Autenticazione a due canali
Una autenticazione multi-fattore che si basa su una struttura a due canali, capace di collegare l’identità dell’utente finale e del device così da evitare una serie di frodi informatiche quali il Man in the Middle. Infatti, grazie alla soluzione, i clienti bancari che accedono al proprio internet o mobile banking, inviano in automatico una serie di informazioni al server di keypasco che verifica l’identità del device utilizzato e la localizzazione. Nel caso in cui tutto sia nella norma, in automatico Keypasco invia un ok definitivo alla banca che, quindi, autorizza la transazione.
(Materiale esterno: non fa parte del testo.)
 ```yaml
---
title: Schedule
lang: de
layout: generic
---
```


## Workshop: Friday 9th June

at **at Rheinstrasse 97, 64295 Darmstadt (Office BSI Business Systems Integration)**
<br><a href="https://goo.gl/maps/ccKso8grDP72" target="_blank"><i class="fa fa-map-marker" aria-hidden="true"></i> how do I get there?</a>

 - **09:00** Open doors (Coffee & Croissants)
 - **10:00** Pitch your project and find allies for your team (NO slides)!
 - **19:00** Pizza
Notifiche push per identificare i device
Nell’eventualità in cui il device non venga riconosciuto o si trovi in una area geografica insolita, invece, il server invia una notifica push al cliente bancario in cui viene avvisato di una transazione in atto: a quel punto, basta segnalare con un semplice touch se autorizzare la transazione, aggiungendo anche il nuovo device al ventaglio di dispositivi da cui il cliente effettuerà anche altri pagamenti. Una volta ricevuta la conferma da parte del cliente, Keypasco manda la propria segnalazione alla banca, che può procedere con l’autorizzazione della transazione.
Il cloud, sistema low cost contro le frodi
La soluzione, disponibile in cloud ma anche on premise, punta a contrastare gli attacchi informatici più diffusi: Man in the Middle, Man in the Browser, phishing, ma anche ricorrere a tecnologie di proximity per avvisare banche e clienti nel caso di furto delle credenziali o di un device.